EXTRACTED RECORDS Start Marker
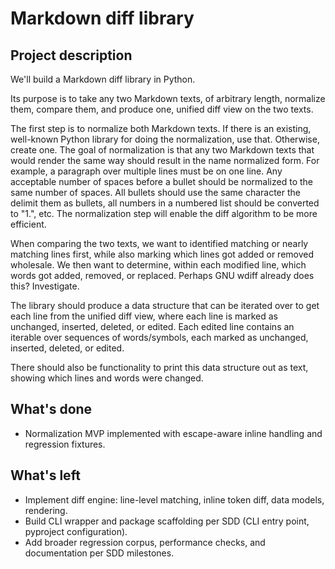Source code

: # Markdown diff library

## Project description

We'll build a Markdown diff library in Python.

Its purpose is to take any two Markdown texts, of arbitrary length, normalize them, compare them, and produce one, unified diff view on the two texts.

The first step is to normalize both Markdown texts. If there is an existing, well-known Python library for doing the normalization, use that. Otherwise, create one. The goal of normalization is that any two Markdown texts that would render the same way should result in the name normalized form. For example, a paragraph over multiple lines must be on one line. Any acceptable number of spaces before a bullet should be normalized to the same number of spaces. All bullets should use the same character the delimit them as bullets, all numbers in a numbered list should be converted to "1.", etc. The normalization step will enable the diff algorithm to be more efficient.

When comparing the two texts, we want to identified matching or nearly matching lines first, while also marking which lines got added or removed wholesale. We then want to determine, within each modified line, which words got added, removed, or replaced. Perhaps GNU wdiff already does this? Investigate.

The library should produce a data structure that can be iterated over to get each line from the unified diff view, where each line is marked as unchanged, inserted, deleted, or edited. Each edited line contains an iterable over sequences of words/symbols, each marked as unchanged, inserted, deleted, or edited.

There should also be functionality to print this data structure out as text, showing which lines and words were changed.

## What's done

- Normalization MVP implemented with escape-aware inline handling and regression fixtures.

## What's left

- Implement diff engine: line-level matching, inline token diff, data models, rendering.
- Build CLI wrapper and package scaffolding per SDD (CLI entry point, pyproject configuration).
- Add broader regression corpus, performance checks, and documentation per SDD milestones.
EXTRACTED RECORDS End Marker
EXTRACTED RECORDS Start Marker
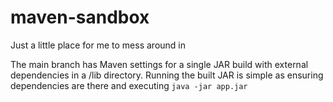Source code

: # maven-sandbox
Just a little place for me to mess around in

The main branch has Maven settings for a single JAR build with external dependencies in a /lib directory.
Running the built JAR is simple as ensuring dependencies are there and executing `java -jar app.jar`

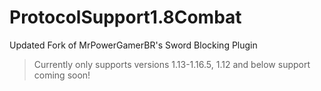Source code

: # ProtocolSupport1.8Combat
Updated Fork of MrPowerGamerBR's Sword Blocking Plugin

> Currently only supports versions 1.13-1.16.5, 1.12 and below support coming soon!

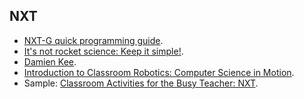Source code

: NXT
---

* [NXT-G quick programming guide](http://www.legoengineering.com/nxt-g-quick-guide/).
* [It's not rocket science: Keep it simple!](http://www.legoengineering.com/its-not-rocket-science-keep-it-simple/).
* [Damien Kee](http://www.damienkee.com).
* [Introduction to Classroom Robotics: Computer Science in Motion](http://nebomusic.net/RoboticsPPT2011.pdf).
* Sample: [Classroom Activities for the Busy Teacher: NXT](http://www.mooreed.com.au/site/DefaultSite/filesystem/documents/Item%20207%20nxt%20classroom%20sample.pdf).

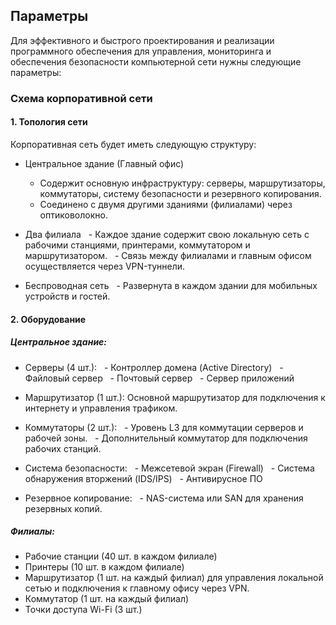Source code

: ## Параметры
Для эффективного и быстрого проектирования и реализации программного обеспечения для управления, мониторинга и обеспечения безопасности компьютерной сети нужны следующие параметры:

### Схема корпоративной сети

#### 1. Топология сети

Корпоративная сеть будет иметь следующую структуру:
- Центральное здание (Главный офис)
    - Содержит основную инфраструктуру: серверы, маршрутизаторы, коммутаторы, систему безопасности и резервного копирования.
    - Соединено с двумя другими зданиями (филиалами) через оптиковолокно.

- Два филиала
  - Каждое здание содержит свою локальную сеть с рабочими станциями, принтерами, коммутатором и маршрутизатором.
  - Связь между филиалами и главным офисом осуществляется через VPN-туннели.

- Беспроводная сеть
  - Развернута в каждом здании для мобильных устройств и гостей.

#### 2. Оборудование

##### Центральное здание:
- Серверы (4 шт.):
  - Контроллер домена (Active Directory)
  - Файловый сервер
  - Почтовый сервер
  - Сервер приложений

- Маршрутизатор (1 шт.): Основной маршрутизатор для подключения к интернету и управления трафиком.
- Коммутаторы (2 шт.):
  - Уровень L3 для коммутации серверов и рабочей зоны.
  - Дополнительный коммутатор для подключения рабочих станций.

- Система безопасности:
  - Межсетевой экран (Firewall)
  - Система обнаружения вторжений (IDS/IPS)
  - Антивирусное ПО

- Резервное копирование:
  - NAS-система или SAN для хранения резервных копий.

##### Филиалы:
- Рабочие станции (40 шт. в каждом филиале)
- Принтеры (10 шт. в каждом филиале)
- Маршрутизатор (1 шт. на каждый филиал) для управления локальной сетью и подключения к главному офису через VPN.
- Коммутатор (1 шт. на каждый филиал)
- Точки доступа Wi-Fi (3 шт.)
EXTRACTED RECORDS End Marker
Going back to the entries above, set down exactly the lines that begin at the one with "- Центральное здание (Главный офис)" and end at the one with "- Точки доступа Wi-Fi (3 шт.)", both included, and nothing else.

- Центральное здание (Главный офис)
    - Содержит основную инфраструктуру: серверы, маршрутизаторы, коммутаторы, систему безопасности и резервного копирования.
    - Соединено с двумя другими зданиями (филиалами) через оптиковолокно.

- Два филиала
  - Каждое здание содержит свою локальную сеть с рабочими станциями, принтерами, коммутатором и маршрутизатором.
  - Связь между филиалами и главным офисом осуществляется через VPN-туннели.

- Беспроводная сеть
  - Развернута в каждом здании для мобильных устройств и гостей.

#### 2. Оборудование

##### Центральное здание:
- Серверы (4 шт.):
  - Контроллер домена (Active Directory)
  - Файловый сервер
  - Почтовый сервер
  - Сервер приложений

- Маршрутизатор (1 шт.): Основной маршрутизатор для подключения к интернету и управления трафиком.
- Коммутаторы (2 шт.):
  - Уровень L3 для коммутации серверов и рабочей зоны.
  - Дополнительный коммутатор для подключения рабочих станций.

- Система безопасности:
  - Межсетевой экран (Firewall)
  - Система обнаружения вторжений (IDS/IPS)
  - Антивирусное ПО

- Резервное копирование:
  - NAS-система или SAN для хранения резервных копий.

##### Филиалы:
- Рабочие станции (40 шт. в каждом филиале)
- Принтеры (10 шт. в каждом филиале)
- Маршрутизатор (1 шт. на каждый филиал) для управления локальной сетью и подключения к главному офису через VPN.
- Коммутатор (1 шт. на каждый филиал)
- Точки доступа Wi-Fi (3 шт.)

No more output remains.